= Task objective =
Where the word "Blended" occurs in a line of the listing below, copy that line.

= Given records =
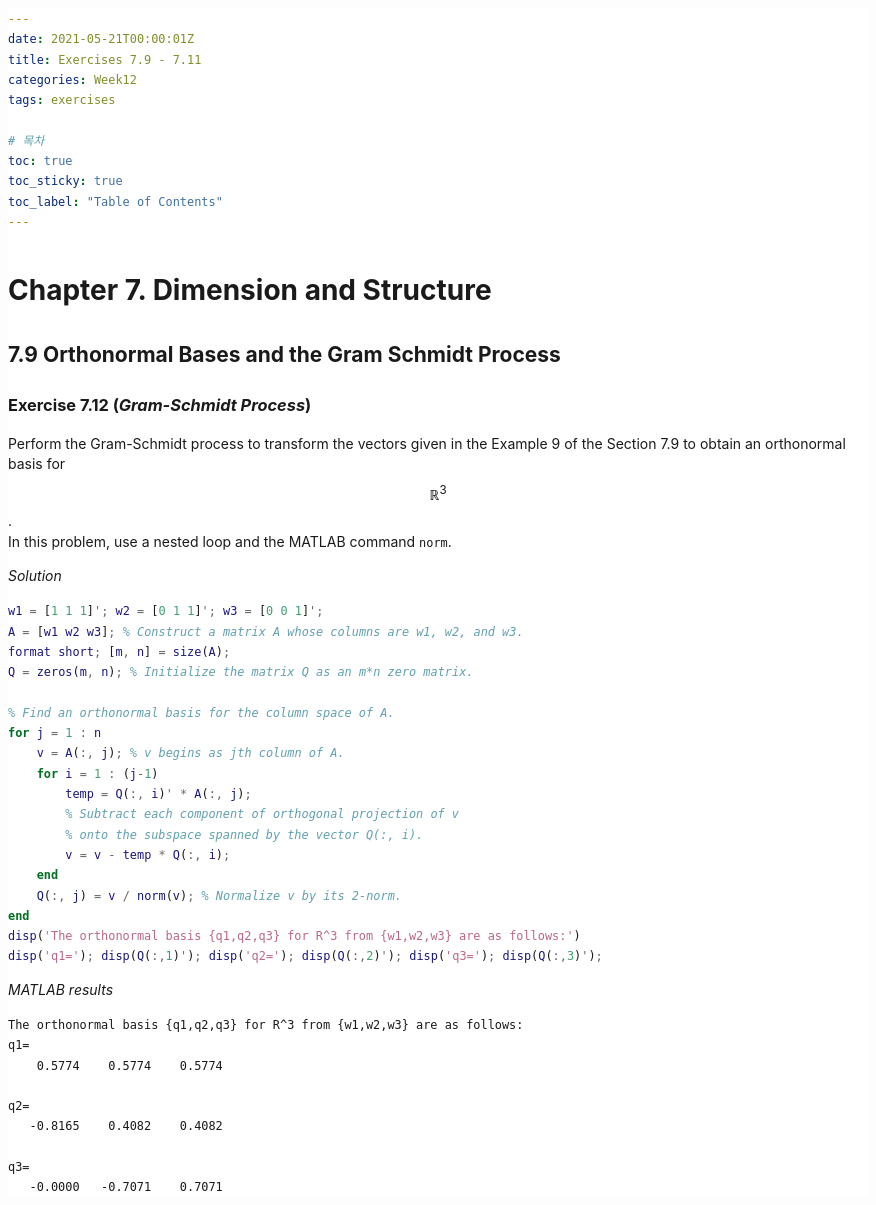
 ```yaml
---
date: 2021-05-21T00:00:01Z
title: Exercises 7.9 - 7.11
categories: Week12
tags: exercises

# 목차
toc: true  
toc_sticky: true
toc_label: "Table of Contents" 
---
```


# Chapter 7. Dimension and Structure

## 7.9 Orthonormal Bases and the Gram Schmidt Process

### Exercise 7.12 (*Gram-Schmidt Process*)

Perform the Gram-Schmidt process to transform the vectors given in the Example 9 of the Section 7.9 to obtain an orthonormal basis for $$\mathbb{R}^{3}$$.\
In this problem, use a nested loop and the MATLAB command `norm`.

*Solution*
```matlab
w1 = [1 1 1]'; w2 = [0 1 1]'; w3 = [0 0 1]';
A = [w1 w2 w3]; % Construct a matrix A whose columns are w1, w2, and w3.
format short; [m, n] = size(A);
Q = zeros(m, n); % Initialize the matrix Q as an m*n zero matrix.

% Find an orthonormal basis for the column space of A.
for j = 1 : n
    v = A(:, j); % v begins as jth column of A.
    for i = 1 : (j-1)
        temp = Q(:, i)' * A(:, j);
        % Subtract each component of orthogonal projection of v
        % onto the subspace spanned by the vector Q(:, i).
        v = v - temp * Q(:, i);
    end
    Q(:, j) = v / norm(v); % Normalize v by its 2-norm.
end
disp('The orthonormal basis {q1,q2,q3} for R^3 from {w1,w2,w3} are as follows:')
disp('q1='); disp(Q(:,1)'); disp('q2='); disp(Q(:,2)'); disp('q3='); disp(Q(:,3)');
```
*MATLAB results*
```
The orthonormal basis {q1,q2,q3} for R^3 from {w1,w2,w3} are as follows:
q1=
    0.5774    0.5774    0.5774

q2=
   -0.8165    0.4082    0.4082

q3=
   -0.0000   -0.7071    0.7071
```

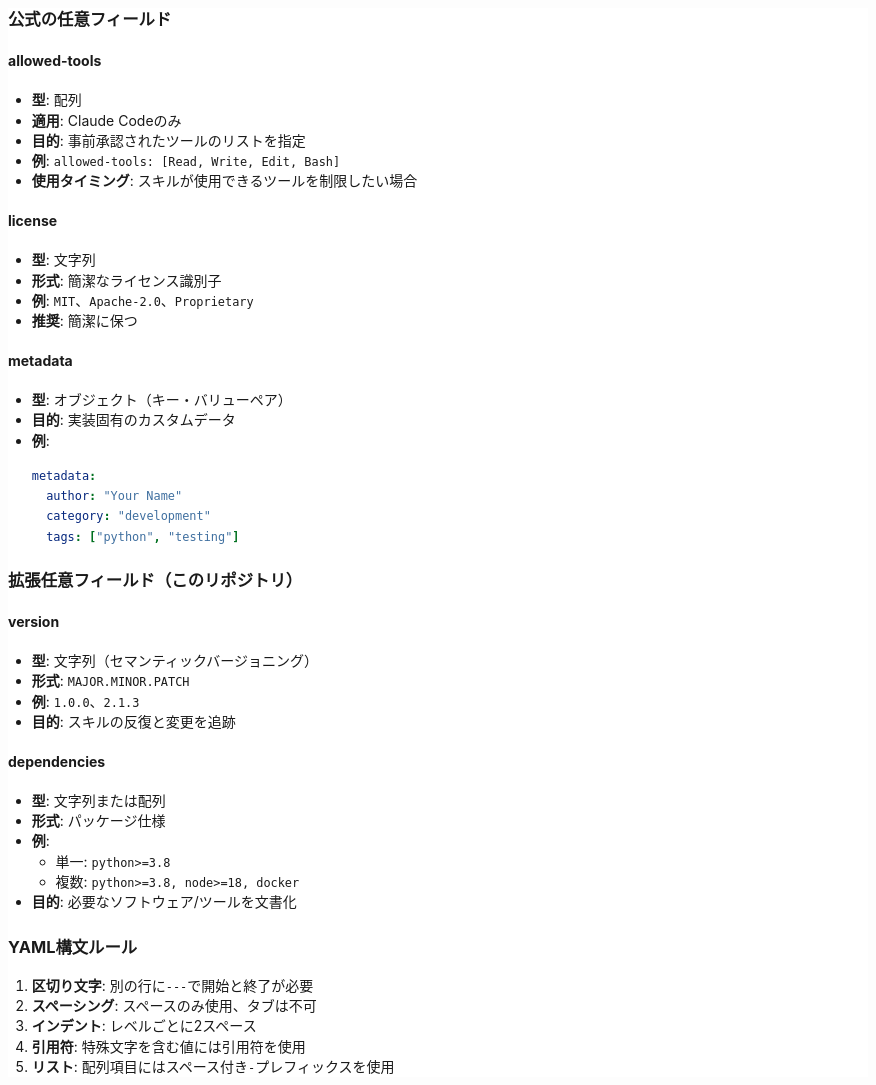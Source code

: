 ### 公式の任意フィールド

#### allowed-tools

- **型**: 配列
- **適用**: Claude Codeのみ
- **目的**: 事前承認されたツールのリストを指定
- **例**: `allowed-tools: [Read, Write, Edit, Bash]`
- **使用タイミング**: スキルが使用できるツールを制限したい場合

#### license

- **型**: 文字列
- **形式**: 簡潔なライセンス識別子
- **例**: `MIT`、`Apache-2.0`、`Proprietary`
- **推奨**: 簡潔に保つ

#### metadata

- **型**: オブジェクト（キー・バリューペア）
- **目的**: 実装固有のカスタムデータ
- **例**:
  ```yaml
  metadata:
    author: "Your Name"
    category: "development"
    tags: ["python", "testing"]
  ```

### 拡張任意フィールド（このリポジトリ）

#### version

- **型**: 文字列（セマンティックバージョニング）
- **形式**: `MAJOR.MINOR.PATCH`
- **例**: `1.0.0`、`2.1.3`
- **目的**: スキルの反復と変更を追跡

#### dependencies

- **型**: 文字列または配列
- **形式**: パッケージ仕様
- **例**:
  - 単一: `python>=3.8`
  - 複数: `python>=3.8, node>=18, docker`
- **目的**: 必要なソフトウェア/ツールを文書化

### YAML構文ルール

1. **区切り文字**: 別の行に`---`で開始と終了が必要
2. **スペーシング**: スペースのみ使用、タブは不可
3. **インデント**: レベルごとに2スペース
4. **引用符**: 特殊文字を含む値には引用符を使用
5. **リスト**: 配列項目にはスペース付き`-`プレフィックスを使用
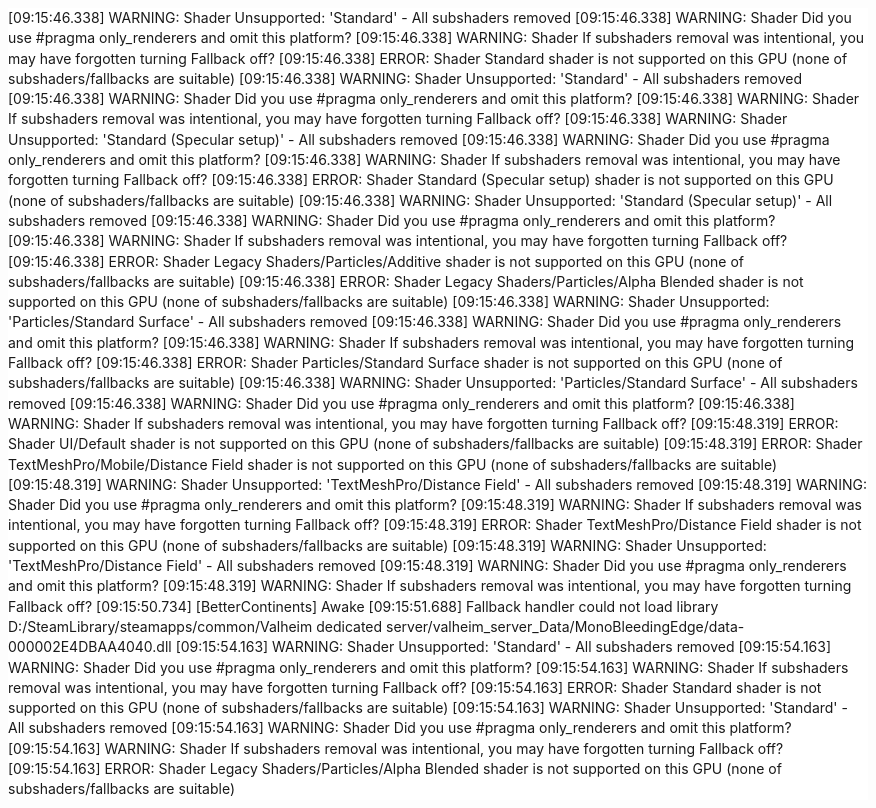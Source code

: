[09:15:46.338] WARNING: Shader Unsupported: 'Standard' - All subshaders removed
[09:15:46.338] WARNING: Shader Did you use #pragma only_renderers and omit this platform?
[09:15:46.338] WARNING: Shader If subshaders removal was intentional, you may have forgotten turning Fallback off?
[09:15:46.338] ERROR: Shader Standard shader is not supported on this GPU (none of subshaders/fallbacks are suitable)
[09:15:46.338] WARNING: Shader Unsupported: 'Standard' - All subshaders removed
[09:15:46.338] WARNING: Shader Did you use #pragma only_renderers and omit this platform?
[09:15:46.338] WARNING: Shader If subshaders removal was intentional, you may have forgotten turning Fallback off?
[09:15:46.338] WARNING: Shader Unsupported: 'Standard (Specular setup)' - All subshaders removed
[09:15:46.338] WARNING: Shader Did you use #pragma only_renderers and omit this platform?
[09:15:46.338] WARNING: Shader If subshaders removal was intentional, you may have forgotten turning Fallback off?
[09:15:46.338] ERROR: Shader Standard (Specular setup) shader is not supported on this GPU (none of subshaders/fallbacks are suitable)
[09:15:46.338] WARNING: Shader Unsupported: 'Standard (Specular setup)' - All subshaders removed
[09:15:46.338] WARNING: Shader Did you use #pragma only_renderers and omit this platform?
[09:15:46.338] WARNING: Shader If subshaders removal was intentional, you may have forgotten turning Fallback off?
[09:15:46.338] ERROR: Shader Legacy Shaders/Particles/Additive shader is not supported on this GPU (none of subshaders/fallbacks are suitable)
[09:15:46.338] ERROR: Shader Legacy Shaders/Particles/Alpha Blended shader is not supported on this GPU (none of subshaders/fallbacks are suitable)
[09:15:46.338] WARNING: Shader Unsupported: 'Particles/Standard Surface' - All subshaders removed
[09:15:46.338] WARNING: Shader Did you use #pragma only_renderers and omit this platform?
[09:15:46.338] WARNING: Shader If subshaders removal was intentional, you may have forgotten turning Fallback off?
[09:15:46.338] ERROR: Shader Particles/Standard Surface shader is not supported on this GPU (none of subshaders/fallbacks are suitable)
[09:15:46.338] WARNING: Shader Unsupported: 'Particles/Standard Surface' - All subshaders removed
[09:15:46.338] WARNING: Shader Did you use #pragma only_renderers and omit this platform?
[09:15:46.338] WARNING: Shader If subshaders removal was intentional, you may have forgotten turning Fallback off?
[09:15:48.319] ERROR: Shader UI/Default shader is not supported on this GPU (none of subshaders/fallbacks are suitable)
[09:15:48.319] ERROR: Shader TextMeshPro/Mobile/Distance Field shader is not supported on this GPU (none of subshaders/fallbacks are suitable)
[09:15:48.319] WARNING: Shader Unsupported: 'TextMeshPro/Distance Field' - All subshaders removed
[09:15:48.319] WARNING: Shader Did you use #pragma only_renderers and omit this platform?
[09:15:48.319] WARNING: Shader If subshaders removal was intentional, you may have forgotten turning Fallback off?
[09:15:48.319] ERROR: Shader TextMeshPro/Distance Field shader is not supported on this GPU (none of subshaders/fallbacks are suitable)
[09:15:48.319] WARNING: Shader Unsupported: 'TextMeshPro/Distance Field' - All subshaders removed
[09:15:48.319] WARNING: Shader Did you use #pragma only_renderers and omit this platform?
[09:15:48.319] WARNING: Shader If subshaders removal was intentional, you may have forgotten turning Fallback off?
[09:15:50.734] [BetterContinents] Awake
[09:15:51.688] Fallback handler could not load library D:/SteamLibrary/steamapps/common/Valheim dedicated server/valheim_server_Data/MonoBleedingEdge/data-000002E4DBAA4040.dll
[09:15:54.163] WARNING: Shader Unsupported: 'Standard' - All subshaders removed
[09:15:54.163] WARNING: Shader Did you use #pragma only_renderers and omit this platform?
[09:15:54.163] WARNING: Shader If subshaders removal was intentional, you may have forgotten turning Fallback off?
[09:15:54.163] ERROR: Shader Standard shader is not supported on this GPU (none of subshaders/fallbacks are suitable)
[09:15:54.163] WARNING: Shader Unsupported: 'Standard' - All subshaders removed
[09:15:54.163] WARNING: Shader Did you use #pragma only_renderers and omit this platform?
[09:15:54.163] WARNING: Shader If subshaders removal was intentional, you may have forgotten turning Fallback off?
[09:15:54.163] ERROR: Shader Legacy Shaders/Particles/Alpha Blended shader is not supported on this GPU (none of subshaders/fallbacks are suitable)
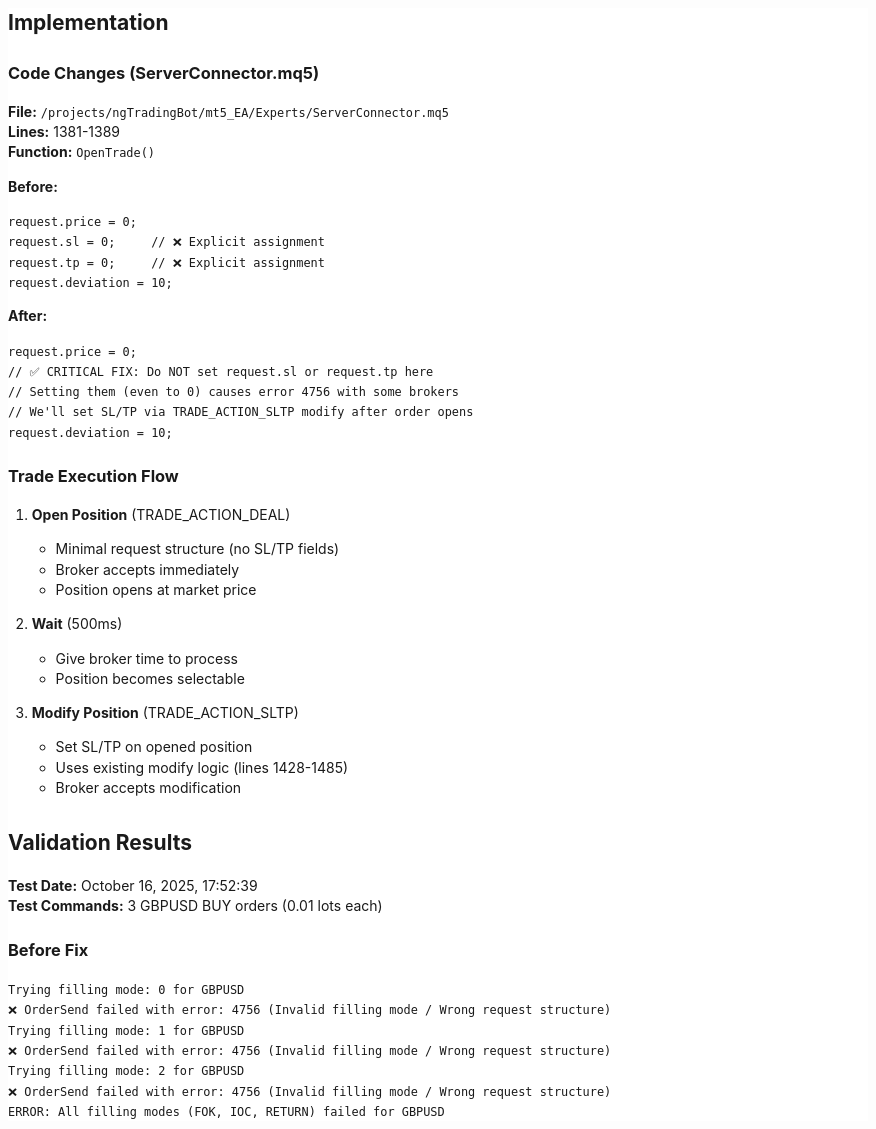 ## Implementation

### Code Changes (ServerConnector.mq5)

**File:** `/projects/ngTradingBot/mt5_EA/Experts/ServerConnector.mq5`  
**Lines:** 1381-1389  
**Function:** `OpenTrade()`

**Before:**
```mql5
request.price = 0;
request.sl = 0;     // ❌ Explicit assignment
request.tp = 0;     // ❌ Explicit assignment
request.deviation = 10;
```

**After:**
```mql5
request.price = 0;
// ✅ CRITICAL FIX: Do NOT set request.sl or request.tp here
// Setting them (even to 0) causes error 4756 with some brokers
// We'll set SL/TP via TRADE_ACTION_SLTP modify after order opens
request.deviation = 10;
```

### Trade Execution Flow

1. **Open Position** (TRADE_ACTION_DEAL)
   - Minimal request structure (no SL/TP fields)
   - Broker accepts immediately
   - Position opens at market price

2. **Wait** (500ms)
   - Give broker time to process
   - Position becomes selectable

3. **Modify Position** (TRADE_ACTION_SLTP)
   - Set SL/TP on opened position
   - Uses existing modify logic (lines 1428-1485)
   - Broker accepts modification

## Validation Results

**Test Date:** October 16, 2025, 17:52:39  
**Test Commands:** 3 GBPUSD BUY orders (0.01 lots each)

### Before Fix
```
Trying filling mode: 0 for GBPUSD
❌ OrderSend failed with error: 4756 (Invalid filling mode / Wrong request structure)
Trying filling mode: 1 for GBPUSD
❌ OrderSend failed with error: 4756 (Invalid filling mode / Wrong request structure)
Trying filling mode: 2 for GBPUSD
❌ OrderSend failed with error: 4756 (Invalid filling mode / Wrong request structure)
ERROR: All filling modes (FOK, IOC, RETURN) failed for GBPUSD
```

= Written reply =
[09:15:46.338] ERROR: Shader Legacy Shaders/Particles/Alpha Blended shader is not supported on this GPU (none of subshaders/fallbacks are suitable)
[09:15:54.163] ERROR: Shader Legacy Shaders/Particles/Alpha Blended shader is not supported on this GPU (none of subshaders/fallbacks are suitable)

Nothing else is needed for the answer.